In a rather perceptive recent comment, Mr Miliband said it was vital to give people a positive vision of a low-carbon future. "If Martin Luther King had come along and said 'I have a nightmare,' people would not have followed him," he said.

Over the next two weeks, that positive vision may come not from the overheated rhetoric in the conference centre, but from Copenhagen itself. Limos apart, it is a city filled entirely with bicycles, stuffed with retrofitted, energy-efficient old buildings, and seems to embody the civilised pleasures of low-carbon living without any of the puritanism so beloved of British greens.

The US, which rejected Kyoto, is on board now, albeit too tentatively for most delegates. President Obama's decision to stay later in Copenhagen may signal some sort of agreement between America and China: a necessity for any real global action, and something that could be presented as a "victory" for the talks.
The One badly needs a victory.
The hot air this week will be massive, the whole proceedings eminently mockable, but it would be far too early to write off this conference as a failure.
Posted by:Bobby

#7  There is nothing CO2 neutral in heavy breathing.
Posted by: Skunky Glins****   2009-12-08 22:20  

#6  At least the sex will be C02-neutral.

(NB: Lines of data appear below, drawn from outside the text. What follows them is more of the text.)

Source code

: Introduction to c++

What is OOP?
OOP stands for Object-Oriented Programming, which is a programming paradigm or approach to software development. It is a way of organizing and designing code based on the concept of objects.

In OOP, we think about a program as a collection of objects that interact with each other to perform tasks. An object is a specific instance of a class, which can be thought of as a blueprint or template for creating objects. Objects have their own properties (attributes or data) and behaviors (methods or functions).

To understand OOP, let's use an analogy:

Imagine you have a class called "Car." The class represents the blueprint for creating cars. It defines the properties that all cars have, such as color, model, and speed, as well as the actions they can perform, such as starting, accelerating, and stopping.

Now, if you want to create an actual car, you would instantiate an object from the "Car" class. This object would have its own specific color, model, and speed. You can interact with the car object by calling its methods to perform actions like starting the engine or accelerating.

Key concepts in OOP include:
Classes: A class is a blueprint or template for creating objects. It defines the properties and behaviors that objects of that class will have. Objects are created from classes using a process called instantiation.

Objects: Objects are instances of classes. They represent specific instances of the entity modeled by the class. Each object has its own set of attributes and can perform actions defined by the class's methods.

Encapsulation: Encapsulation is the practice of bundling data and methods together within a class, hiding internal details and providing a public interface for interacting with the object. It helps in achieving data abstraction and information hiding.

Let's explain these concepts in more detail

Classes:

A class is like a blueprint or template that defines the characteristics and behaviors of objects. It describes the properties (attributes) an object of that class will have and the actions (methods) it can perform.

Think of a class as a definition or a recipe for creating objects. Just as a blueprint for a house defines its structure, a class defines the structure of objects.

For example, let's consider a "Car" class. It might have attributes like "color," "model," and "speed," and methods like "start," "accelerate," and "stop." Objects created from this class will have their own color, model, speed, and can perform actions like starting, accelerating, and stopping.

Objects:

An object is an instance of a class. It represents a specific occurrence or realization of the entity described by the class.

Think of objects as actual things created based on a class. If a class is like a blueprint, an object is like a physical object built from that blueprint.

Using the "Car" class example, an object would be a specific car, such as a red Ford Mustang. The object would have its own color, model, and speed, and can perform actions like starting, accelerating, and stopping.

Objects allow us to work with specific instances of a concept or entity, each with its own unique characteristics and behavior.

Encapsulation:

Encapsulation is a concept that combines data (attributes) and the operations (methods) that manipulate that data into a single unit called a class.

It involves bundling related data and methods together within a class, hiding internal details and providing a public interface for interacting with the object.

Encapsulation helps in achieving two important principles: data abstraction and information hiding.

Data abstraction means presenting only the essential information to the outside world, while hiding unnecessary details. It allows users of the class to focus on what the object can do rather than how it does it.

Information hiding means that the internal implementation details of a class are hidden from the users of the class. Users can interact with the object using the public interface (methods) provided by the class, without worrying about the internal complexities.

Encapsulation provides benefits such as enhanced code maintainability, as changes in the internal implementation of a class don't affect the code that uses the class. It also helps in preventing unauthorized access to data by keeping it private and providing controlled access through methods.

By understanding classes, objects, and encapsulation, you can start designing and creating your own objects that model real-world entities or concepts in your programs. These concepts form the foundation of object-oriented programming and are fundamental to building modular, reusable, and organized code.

So I take it they will be using carbon friendly condoms?
Posted by: Ebbang Uluque6305   2009-12-08 14:38  

#5  Considering the Sex Industry Workers are giving freebies to delegates.....

I guess you can call it 'professional courtesy'...
Posted by: CrazyFool   2009-12-08 11:16  

#4  We need interviews with the sex workers™ to make the reporting fair and balanced.
Posted by: Alaska Paul   2009-12-08 11:03  

#3  Briefly heard a Fox person this morning who attended the opening frivolities. She said it was a combination of a circus and a religious show.
Posted by: Deacon Blues   2009-12-08 08:22  

#2  Hasn't everyone heard? Eco-zealotry is the new socialism. Product packaging and the add campaign are everything.
Posted by: Besoeker   2009-12-08 06:45  

#1  "but it would be far too early to write off this conference as a failure."

Define failure. I think that the fact the conference is taking place at all represents a failure. See Jerry Pournelle's book 'Fallen Angels'. Eco-zealots; so 'well-intentioned', so grindingly fascist.